*** Dataset records

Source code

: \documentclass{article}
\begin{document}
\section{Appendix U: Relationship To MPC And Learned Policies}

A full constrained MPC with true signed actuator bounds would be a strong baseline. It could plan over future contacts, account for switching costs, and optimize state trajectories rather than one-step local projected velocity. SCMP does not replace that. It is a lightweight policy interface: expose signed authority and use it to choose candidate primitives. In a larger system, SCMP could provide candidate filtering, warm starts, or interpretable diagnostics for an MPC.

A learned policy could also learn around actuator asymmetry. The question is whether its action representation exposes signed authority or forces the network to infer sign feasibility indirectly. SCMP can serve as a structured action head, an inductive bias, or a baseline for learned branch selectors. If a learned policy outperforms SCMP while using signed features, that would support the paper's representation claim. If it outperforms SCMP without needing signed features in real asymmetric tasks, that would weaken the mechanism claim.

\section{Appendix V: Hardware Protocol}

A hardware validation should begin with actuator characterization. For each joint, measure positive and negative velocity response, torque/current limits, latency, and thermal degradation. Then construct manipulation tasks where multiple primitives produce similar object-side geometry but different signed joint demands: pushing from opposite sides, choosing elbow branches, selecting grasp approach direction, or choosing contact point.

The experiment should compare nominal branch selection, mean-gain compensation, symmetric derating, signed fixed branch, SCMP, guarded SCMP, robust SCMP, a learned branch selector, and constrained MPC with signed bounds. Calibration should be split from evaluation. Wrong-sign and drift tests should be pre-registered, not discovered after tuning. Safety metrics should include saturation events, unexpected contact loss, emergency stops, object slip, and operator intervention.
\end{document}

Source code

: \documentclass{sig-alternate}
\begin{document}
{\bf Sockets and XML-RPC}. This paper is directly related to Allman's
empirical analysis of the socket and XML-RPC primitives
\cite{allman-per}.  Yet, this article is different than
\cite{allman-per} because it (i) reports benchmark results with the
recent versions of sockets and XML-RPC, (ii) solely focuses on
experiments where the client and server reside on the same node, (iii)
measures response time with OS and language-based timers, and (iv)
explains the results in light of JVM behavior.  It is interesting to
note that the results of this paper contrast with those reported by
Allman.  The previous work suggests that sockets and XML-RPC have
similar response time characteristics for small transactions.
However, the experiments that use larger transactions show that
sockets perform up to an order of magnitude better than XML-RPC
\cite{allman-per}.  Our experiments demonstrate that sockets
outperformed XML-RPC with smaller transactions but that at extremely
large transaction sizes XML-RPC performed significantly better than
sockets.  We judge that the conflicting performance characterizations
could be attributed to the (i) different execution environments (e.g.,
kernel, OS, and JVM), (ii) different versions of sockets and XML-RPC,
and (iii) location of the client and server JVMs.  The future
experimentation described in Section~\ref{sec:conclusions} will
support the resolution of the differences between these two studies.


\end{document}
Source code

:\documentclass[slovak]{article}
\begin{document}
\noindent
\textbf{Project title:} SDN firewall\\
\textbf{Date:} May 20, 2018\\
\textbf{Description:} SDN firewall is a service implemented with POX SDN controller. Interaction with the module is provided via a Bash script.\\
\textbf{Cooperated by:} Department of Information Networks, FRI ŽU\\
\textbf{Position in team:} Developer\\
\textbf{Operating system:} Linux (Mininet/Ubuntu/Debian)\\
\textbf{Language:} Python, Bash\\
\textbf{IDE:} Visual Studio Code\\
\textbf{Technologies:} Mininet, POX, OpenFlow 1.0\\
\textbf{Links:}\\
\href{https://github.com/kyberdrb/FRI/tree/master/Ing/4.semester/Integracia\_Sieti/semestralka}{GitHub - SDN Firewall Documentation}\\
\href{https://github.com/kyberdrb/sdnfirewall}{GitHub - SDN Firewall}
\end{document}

******

Your answer must be every record above, set down exactly as written.

Source code

: \documentclass{article}
\begin{document}
\section{Appendix U: Relationship To MPC And Learned Policies}

A full constrained MPC with true signed actuator bounds would be a strong baseline. It could plan over future contacts, account for switching costs, and optimize state trajectories rather than one-step local projected velocity. SCMP does not replace that. It is a lightweight policy interface: expose signed authority and use it to choose candidate primitives. In a larger system, SCMP could provide candidate filtering, warm starts, or interpretable diagnostics for an MPC.

A learned policy could also learn around actuator asymmetry. The question is whether its action representation exposes signed authority or forces the network to infer sign feasibility indirectly. SCMP can serve as a structured action head, an inductive bias, or a baseline for learned branch selectors. If a learned policy outperforms SCMP while using signed features, that would support the paper's representation claim. If it outperforms SCMP without needing signed features in real asymmetric tasks, that would weaken the mechanism claim.

\section{Appendix V: Hardware Protocol}

A hardware validation should begin with actuator characterization. For each joint, measure positive and negative velocity response, torque/current limits, latency, and thermal degradation. Then construct manipulation tasks where multiple primitives produce similar object-side geometry but different signed joint demands: pushing from opposite sides, choosing elbow branches, selecting grasp approach direction, or choosing contact point.

The experiment should compare nominal branch selection, mean-gain compensation, symmetric derating, signed fixed branch, SCMP, guarded SCMP, robust SCMP, a learned branch selector, and constrained MPC with signed bounds. Calibration should be split from evaluation. Wrong-sign and drift tests should be pre-registered, not discovered after tuning. Safety metrics should include saturation events, unexpected contact loss, emergency stops, object slip, and operator intervention.
\end{document}

Source code

: \documentclass{sig-alternate}
\begin{document}
{\bf Sockets and XML-RPC}. This paper is directly related to Allman's
empirical analysis of the socket and XML-RPC primitives
\cite{allman-per}.  Yet, this article is different than
\cite{allman-per} because it (i) reports benchmark results with the
recent versions of sockets and XML-RPC, (ii) solely focuses on
experiments where the client and server reside on the same node, (iii)
measures response time with OS and language-based timers, and (iv)
explains the results in light of JVM behavior.  It is interesting to
note that the results of this paper contrast with those reported by
Allman.  The previous work suggests that sockets and XML-RPC have
similar response time characteristics for small transactions.
However, the experiments that use larger transactions show that
sockets perform up to an order of magnitude better than XML-RPC
\cite{allman-per}.  Our experiments demonstrate that sockets
outperformed XML-RPC with smaller transactions but that at extremely
large transaction sizes XML-RPC performed significantly better than
sockets.  We judge that the conflicting performance characterizations
could be attributed to the (i) different execution environments (e.g.,
kernel, OS, and JVM), (ii) different versions of sockets and XML-RPC,
and (iii) location of the client and server JVMs.  The future
experimentation described in Section~\ref{sec:conclusions} will
support the resolution of the differences between these two studies.


\end{document}
Source code

:\documentclass[slovak]{article}
\begin{document}
\noindent
\textbf{Project title:} SDN firewall\\
\textbf{Date:} May 20, 2018\\
\textbf{Description:} SDN firewall is a service implemented with POX SDN controller. Interaction with the module is provided via a Bash script.\\
\textbf{Cooperated by:} Department of Information Networks, FRI ŽU\\
\textbf{Position in team:} Developer\\
\textbf{Operating system:} Linux (Mininet/Ubuntu/Debian)\\
\textbf{Language:} Python, Bash\\
\textbf{IDE:} Visual Studio Code\\
\textbf{Technologies:} Mininet, POX, OpenFlow 1.0\\
\textbf{Links:}\\
\href{https://github.com/kyberdrb/FRI/tree/master/Ing/4.semester/Integracia\_Sieti/semestralka}{GitHub - SDN Firewall Documentation}\\
\href{https://github.com/kyberdrb/sdnfirewall}{GitHub - SDN Firewall}
\end{document}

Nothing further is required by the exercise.